Writing the words “Yes, I’m being deliberately disdainful” should have been a red flag to ask myself, “So why do it?”. My intention, when writing this week on Micronesian leaders threatening to walk away from the Pacific Islands Forum, has been swamped by the language I chose to use. That choice of language was a mistake. It was ill-considered. It caused offence, and I am sorry.
This is not a “sorry if you were offended” type of sorry. This was a mistake on my part, mine alone.
“There is no Lowy Institute view of the world” is a phrase used here. And it’s true. Our researchers often disagree with each other, in the faith that debate is the best way to advance solutions to difficult policy problems.
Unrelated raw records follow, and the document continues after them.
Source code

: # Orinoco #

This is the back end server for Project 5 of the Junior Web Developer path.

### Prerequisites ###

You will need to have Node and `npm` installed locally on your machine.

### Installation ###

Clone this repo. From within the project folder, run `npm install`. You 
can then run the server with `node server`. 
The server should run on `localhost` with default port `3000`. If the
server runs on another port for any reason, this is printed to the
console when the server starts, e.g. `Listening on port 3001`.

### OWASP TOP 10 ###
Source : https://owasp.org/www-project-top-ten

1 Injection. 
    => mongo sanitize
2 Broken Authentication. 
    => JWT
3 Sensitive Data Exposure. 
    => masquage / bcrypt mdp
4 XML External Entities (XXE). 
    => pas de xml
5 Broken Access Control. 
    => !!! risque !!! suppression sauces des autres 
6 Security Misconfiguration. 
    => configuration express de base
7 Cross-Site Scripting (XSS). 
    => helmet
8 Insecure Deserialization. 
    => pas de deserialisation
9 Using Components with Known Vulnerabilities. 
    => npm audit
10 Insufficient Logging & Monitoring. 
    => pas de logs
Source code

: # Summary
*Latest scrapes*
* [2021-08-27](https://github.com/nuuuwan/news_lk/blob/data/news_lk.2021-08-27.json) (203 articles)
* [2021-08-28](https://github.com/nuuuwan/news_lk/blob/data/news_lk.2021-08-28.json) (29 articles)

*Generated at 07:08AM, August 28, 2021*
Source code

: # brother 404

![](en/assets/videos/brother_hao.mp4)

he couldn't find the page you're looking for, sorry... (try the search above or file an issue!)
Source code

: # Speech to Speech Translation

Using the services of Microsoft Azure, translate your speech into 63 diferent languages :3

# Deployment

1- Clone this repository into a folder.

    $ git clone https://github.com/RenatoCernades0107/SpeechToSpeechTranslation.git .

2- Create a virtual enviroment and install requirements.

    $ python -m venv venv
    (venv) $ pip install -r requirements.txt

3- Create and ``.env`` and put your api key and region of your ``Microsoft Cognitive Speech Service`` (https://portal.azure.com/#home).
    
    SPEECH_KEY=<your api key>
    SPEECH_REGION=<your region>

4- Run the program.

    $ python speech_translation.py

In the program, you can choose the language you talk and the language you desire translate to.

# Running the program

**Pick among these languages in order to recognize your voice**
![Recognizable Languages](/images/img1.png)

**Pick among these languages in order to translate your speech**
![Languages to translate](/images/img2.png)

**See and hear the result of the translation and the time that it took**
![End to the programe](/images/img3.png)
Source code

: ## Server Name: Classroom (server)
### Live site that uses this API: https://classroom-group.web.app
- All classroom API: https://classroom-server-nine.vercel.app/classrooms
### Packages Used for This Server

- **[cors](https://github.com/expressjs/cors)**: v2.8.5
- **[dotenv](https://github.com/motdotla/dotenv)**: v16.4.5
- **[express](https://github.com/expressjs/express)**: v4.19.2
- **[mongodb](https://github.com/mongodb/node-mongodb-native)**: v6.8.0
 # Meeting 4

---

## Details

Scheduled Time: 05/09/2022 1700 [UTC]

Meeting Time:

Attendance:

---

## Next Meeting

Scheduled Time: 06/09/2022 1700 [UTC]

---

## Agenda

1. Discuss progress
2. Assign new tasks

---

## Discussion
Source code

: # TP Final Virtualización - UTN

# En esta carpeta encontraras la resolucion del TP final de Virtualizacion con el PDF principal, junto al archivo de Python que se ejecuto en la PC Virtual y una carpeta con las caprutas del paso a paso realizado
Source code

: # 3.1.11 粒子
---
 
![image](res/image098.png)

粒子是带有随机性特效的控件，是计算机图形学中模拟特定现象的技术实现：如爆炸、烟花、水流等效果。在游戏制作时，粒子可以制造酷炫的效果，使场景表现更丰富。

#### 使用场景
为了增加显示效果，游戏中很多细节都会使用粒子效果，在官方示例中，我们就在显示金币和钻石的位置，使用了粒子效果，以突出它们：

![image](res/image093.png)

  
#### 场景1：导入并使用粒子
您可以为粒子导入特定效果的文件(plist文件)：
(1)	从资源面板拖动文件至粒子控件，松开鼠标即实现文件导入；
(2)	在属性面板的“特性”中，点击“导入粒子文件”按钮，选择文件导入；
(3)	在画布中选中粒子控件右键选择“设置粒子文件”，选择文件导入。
To achieve this aim, debates can be heated but must remain respectful and constructive.
My hope had been to emphasise that leadership battles at the Forum were a distraction, and to bring back to the fore the longstanding and serious challenges facing Pacific nations: climate change, governance and development, and participation of women in politics.
But when I rushed to publish, I stuffed up the delivery.
I wanted the article to be provocative – but since reading the responses and taking time to reflect on people’s lived experience in the Pacific, I now realise my language was disrespectful. My hope was to engage the reader with the substantive issues of importance in the Pacific, but because of my language, I achieved the opposite of my intent.